Work instruction -> Transcribe the records that follow in their entirety, omitting any pictures.

..........

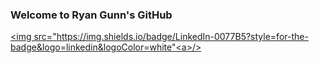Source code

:### Welcome to Ryan Gunn's GitHub


<a href="linkedin.com/in/ryangunn64"><img src="https://img.shields.io/badge/LinkedIn-0077B5?style=for-the-badge&logo=linkedin&logoColor=white"<a>/>
<!--
**ryangunn01/ryangunn01** is a ✨ _special_ ✨ repository because its `README.md` (this file) appears on your GitHub profile.

Here are some ideas to get you started:

- 🔭 I’m currently working on ...
- 🌱 I’m currently learning ...
- 👯 I’m looking to collaborate on ...
- 🤔 I’m looking for help with ...
- 💬 Ask me about ...
- 📫 How to reach me: ...
- 😄 Pronouns: ...
- ⚡ Fun fact: ...
-->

..........

Response to this task ->
Source code

:### Welcome to Ryan Gunn's GitHub


<a href="linkedin.com/in/ryangunn64"><img src="https://img.shields.io/badge/LinkedIn-0077B5?style=for-the-badge&logo=linkedin&logoColor=white"<a>/>
<!--
**ryangunn01/ryangunn01** is a ✨ _special_ ✨ repository because its `README.md` (this file) appears on your GitHub profile.

Here are some ideas to get you started:

- 🔭 I’m currently working on ...
- 🌱 I’m currently learning ...
- 👯 I’m looking to collaborate on ...
- 🤔 I’m looking for help with ...
- 💬 Ask me about ...
- 📫 How to reach me: ...
- 😄 Pronouns: ...
- ⚡ Fun fact: ...
-->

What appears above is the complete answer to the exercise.